Por otro lado, los integrantes del Poder Legislativo -no de cualquier Parlamento, si los del nuestro y algunos otros- tienen además un cometido muy destacado y por ahora necesario, que les ha querido negar, de tiempo atrás, un sector de la doctrina, pero les atribuye obstinadamente una realidad apremiante: la gestión de los intereses de sus representados y de sus electores, que no son, necesariamente, las mismas personas. Aquí hay otro sector de impulso o resistencia, como convenga, en el catálogo de obligaciones naturales, explícitamente reguladas o no, de los parlamentarios.

Entre los controles más fácilmente apreciables por el pueblo -y por ende más atractivos para las fuerzas políticas presentes en el Parlamento- figuran las comparecencias, el examen de nombramientos de funcionarios del Ejecutivo por parte del Congreso y el sistema punitivo que se despliega sobre servidores públicos de alto rango.
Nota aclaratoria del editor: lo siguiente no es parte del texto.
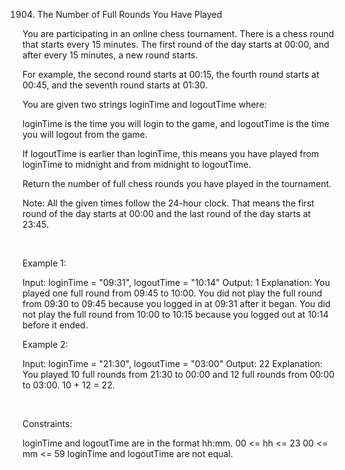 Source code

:1904. The Number of Full Rounds You Have Played

You are participating in an online chess tournament. There is a chess round that starts every 15 minutes. The first round of the day starts at 00:00, and after every 15 minutes, a new round starts.

For example, the second round starts at 00:15, the fourth round starts at 00:45, and the seventh round starts at 01:30.

You are given two strings loginTime and logoutTime where:

loginTime is the time you will login to the game, and
logoutTime is the time you will logout from the game.

If logoutTime is earlier than loginTime, this means you have played from loginTime to midnight and from midnight to logoutTime.

Return the number of full chess rounds you have played in the tournament.

Note: All the given times follow the 24-hour clock. That means the first round of the day starts at 00:00 and the last round of the day starts at 23:45.

 

Example 1:

Input: loginTime = "09:31", logoutTime = "10:14"
Output: 1
Explanation: You played one full round from 09:45 to 10:00.
You did not play the full round from 09:30 to 09:45 because you logged in at 09:31 after it began.
You did not play the full round from 10:00 to 10:15 because you logged out at 10:14 before it ended.


Example 2:

Input: loginTime = "21:30", logoutTime = "03:00"
Output: 22
Explanation: You played 10 full rounds from 21:30 to 00:00 and 12 full rounds from 00:00 to 03:00.
10 + 12 = 22.


 

Constraints:

loginTime and logoutTime are in the format hh:mm.
00 <= hh <= 23
00 <= mm <= 59
loginTime and logoutTime are not equal.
Sobra decir que este conjunto de procedimientos, con las medidas que aquí resultan, ponen a prueba la madurez en el trato entre poderes y la integridad misma del sistema democrático.

Por otra parte, este género de controles, dirigidos a o contra funcionarios relevantes lleva también -o sobre todo- una fuerte carga de supervisión y reproche hacia el propio titular del Poder Ejecutivo -en un sistema presidencial, por supuesto-, que se verá mellado por la andanada de cuestionamientos, si son mal resueltos, o de imputaciones y puniciones, si culmina en éstas el quehacer controlador del Congreso.
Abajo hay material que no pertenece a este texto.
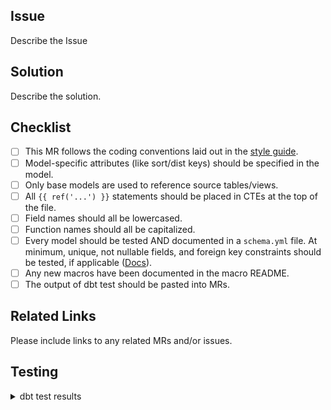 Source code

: ## Issue

Describe the Issue


## Solution

Describe the solution.

## Checklist

- [ ] This MR follows the coding conventions laid out in the [style guide](https://gitlab.com/meltano/meltano#dbt-coding-conventions).
- [ ] Model-specific attributes (like sort/dist keys) should be specified in the model.
- [ ] Only base models are used to reference source tables/views.
- [ ] All `{{ ref('...') }}` statements should be placed in CTEs at the top of the file.
- [ ] Field names should all be lowercased.
- [ ] Function names should all be capitalized.
- [ ] Every model should be tested AND documented in a `schema.yml` file. At minimum, unique, not nullable fields, and foreign key constraints should be tested, if applicable ([Docs](https://docs.getdbt.com/docs/testing-and-documentation)).
- [ ] Any new macros have been documented in the macro README.
- [ ] The output of dbt test should be pasted into MRs.

## Related Links

Please include links to any related MRs and/or issues.

## Testing

<details>
<summary> dbt test results </summary>

<pre><code>

Paste the results of dbt test here, including the command.

</code></pre>
</details>
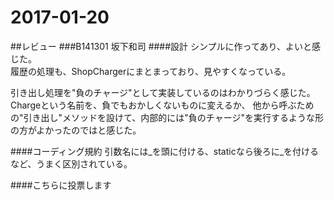 # 2017-01-20

##レビュー
###B141301 坂下和司
####設計
シンプルに作ってあり、よいと感じた。  
履歴の処理も、ShopChargerにまとまっており、見やすくなっている。　　

引き出し処理を"負のチャージ"として実装しているのはわかりづらく感じた。  
Chargeという名前を、負でもおかしくないものに変えるか、
他から呼ぶための"引き出し"メソッドを設けて、内部的には"負のチャージ"を実行するような形の方がよかったのではと感じた。  

####コーディング規約
引数名には\_を頭に付ける、staticなら後ろに\_を付けるなど、うまく区別されている。  

####こちらに投票します
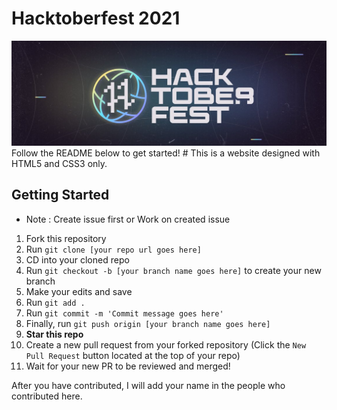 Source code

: # Hacktoberfest 2021

<div align="center">
  <img src="img/1080x360.jpg" />
  </div>
Follow the README below to get started!
# This is a website designed with HTML5 and CSS3 only.


## Getting Started

* Note : Create issue first or Work on created issue 

1. Fork this repository
2. Run `git clone [your repo url goes here]`
3. CD into your cloned repo
4. Run `git checkout -b [your branch name goes here]` to create your new branch
5. Make your edits and save
6. Run `git add .`
7. Run `git commit -m 'Commit message goes here'`
8. Finally, run `git push origin [your branch name goes here]`
9. **Star this repo**
10. Create a new pull request from your forked repository (Click the `New Pull Request` button located at the top of your repo)
11. Wait for your new PR to be reviewed and merged!




After you have contributed, I will add your name in the people who contributed  here.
Por otra parte, es obvio que no se pretende otorgar a nadie salvoconducto para que haga a su antojo en los asuntos de la república. De todo ello proviene la exigencia de un esmerado equilibrio que satisfaga los propósitos anhelados e impida que, al entrar en conflicto, se pierdan las buenas intenciones en malos resultados.

Es en este punto, por cierto, donde se acredita con especial acento el sentido que la doctora Mora-Donatto atribuye al control parlamentario -siguiendo el parecer de un estimable sector de la doctrina- como un "control de tipo político que se ejerce a través de todas las actividades parlamentarias, con especial interés de las minorías, y cuyo objeto es la fiscalización de la acción general del gobierno, lleve o no aparejada una sanción inmediata". Ni qué decir de la hipótesis en que ese control culmina precisamente en una medida sancionatoria, como lo son, directamente, la declaratoria de procedencia (para fines penales) y la remoción e inhabilitación del funcionario (por obra del juicio político), e indirectamente, la reprobación del nombramiento que el Ejecutivo somete al Parlamento.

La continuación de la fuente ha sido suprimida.